▶ TASK REQUIREMENTS
Copy out every line of the records in which "Mehmed" can be found.

Saved data entries
========================================================================

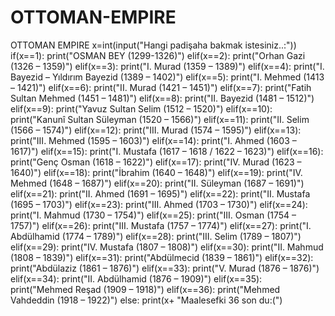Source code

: # OTTOMAN-EMPIRE
OTTOMAN EMPIRE
x=int(input("Hangi padişaha bakmak istesiniz..:"))
if(x==1):
    print("OSMAN BEY (1299-1326)")
elif(x==2):
    print("Orhan Gazi (1326 – 1359)")
elif(x==3):
    print("I. Murad (1359 – 1389)")
elif(x==4):
    print("I. Bayezid – Yıldırım Bayezid (1389 – 1402)")
elif(x==5):
    print("I. Mehmed (1413 – 1421)")
elif(x==6):
    print("II. Murad (1421 – 1451)")
elif(x==7):
    print("Fatih Sultan Mehmed (1451 – 1481)")
elif(x==8):
    print("II. Bayezid (1481 – 1512)")
elif(x==9):
    print("Yavuz Sultan Selim (1512 – 1520)")
elif(x==10):
    print("Kanunî Sultan Süleyman (1520 – 1566)")
elif(x==11):
    print("II. Selim (1566 – 1574)")
elif(x==12):
    print("III. Murad (1574 – 1595)")
elif(x==13):
    print("III. Mehmed (1595 – 1603)")
elif(x==14):
    print("I. Ahmed (1603 – 1617)")
elif(x==15):
    print("I. Mustafa (1617 – 1618 / 1622 – 1623)")
elif(x==16):
    print("Genç Osman (1618 – 1622)")
elif(x==17):
    print("IV. Murad (1623 – 1640)")
elif(x==18):
    print("İbrahim (1640 – 1648)")
elif(x==19):
    print("IV. Mehmed (1648 – 1687)")
elif(x==20):
    print("II. Süleyman (1687 – 1691)")
elif(x==21):
    print("II. Ahmed (1691 – 1695)")
elif(x==22):
    print("II. Mustafa (1695 – 1703)")
elif(x==23):
    print("III. Ahmed (1703 – 1730)")
elif(x==24):
    print("I. Mahmud (1730 – 1754)")
elif(x==25):
    print("III. Osman (1754 – 1757)")
elif(x==26):
    print("III. Mustafa (1757 – 1774)")
elif(x==27):
    print("I. Abdülhamid (1774 – 1789)")
elif(x==28):
    print("III. Selim (1789 – 1807)")
elif(x==29):
    print("IV. Mustafa (1807 – 1808)")
elif(x==30):
    print("II. Mahmud (1808 – 1839)")
elif(x==31):
    print("Abdülmecid (1839 – 1861)")
elif(x==32):
    print("Abdülaziz (1861 – 1876)")
elif(x==33):
    print("V. Murad (1876 – 1876)")
elif(x==34):
    print("II. Abdülhamid (1876 – 1909)")
elif(x==35):
    print("Mehmed Reşad (1909 – 1918)")
elif(x==36):
    print("Mehmed Vahdeddin (1918 – 1922)")
else:
     print(x+ "Maalesefki 36 son du:(")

========================================================================

▶ RESPONSE TO THE TASK
    print("I. Mehmed (1413 – 1421)")
    print("Fatih Sultan Mehmed (1451 – 1481)")
    print("III. Mehmed (1595 – 1603)")
    print("IV. Mehmed (1648 – 1687)")
    print("Mehmed Reşad (1909 – 1918)")
    print("Mehmed Vahdeddin (1918 – 1922)")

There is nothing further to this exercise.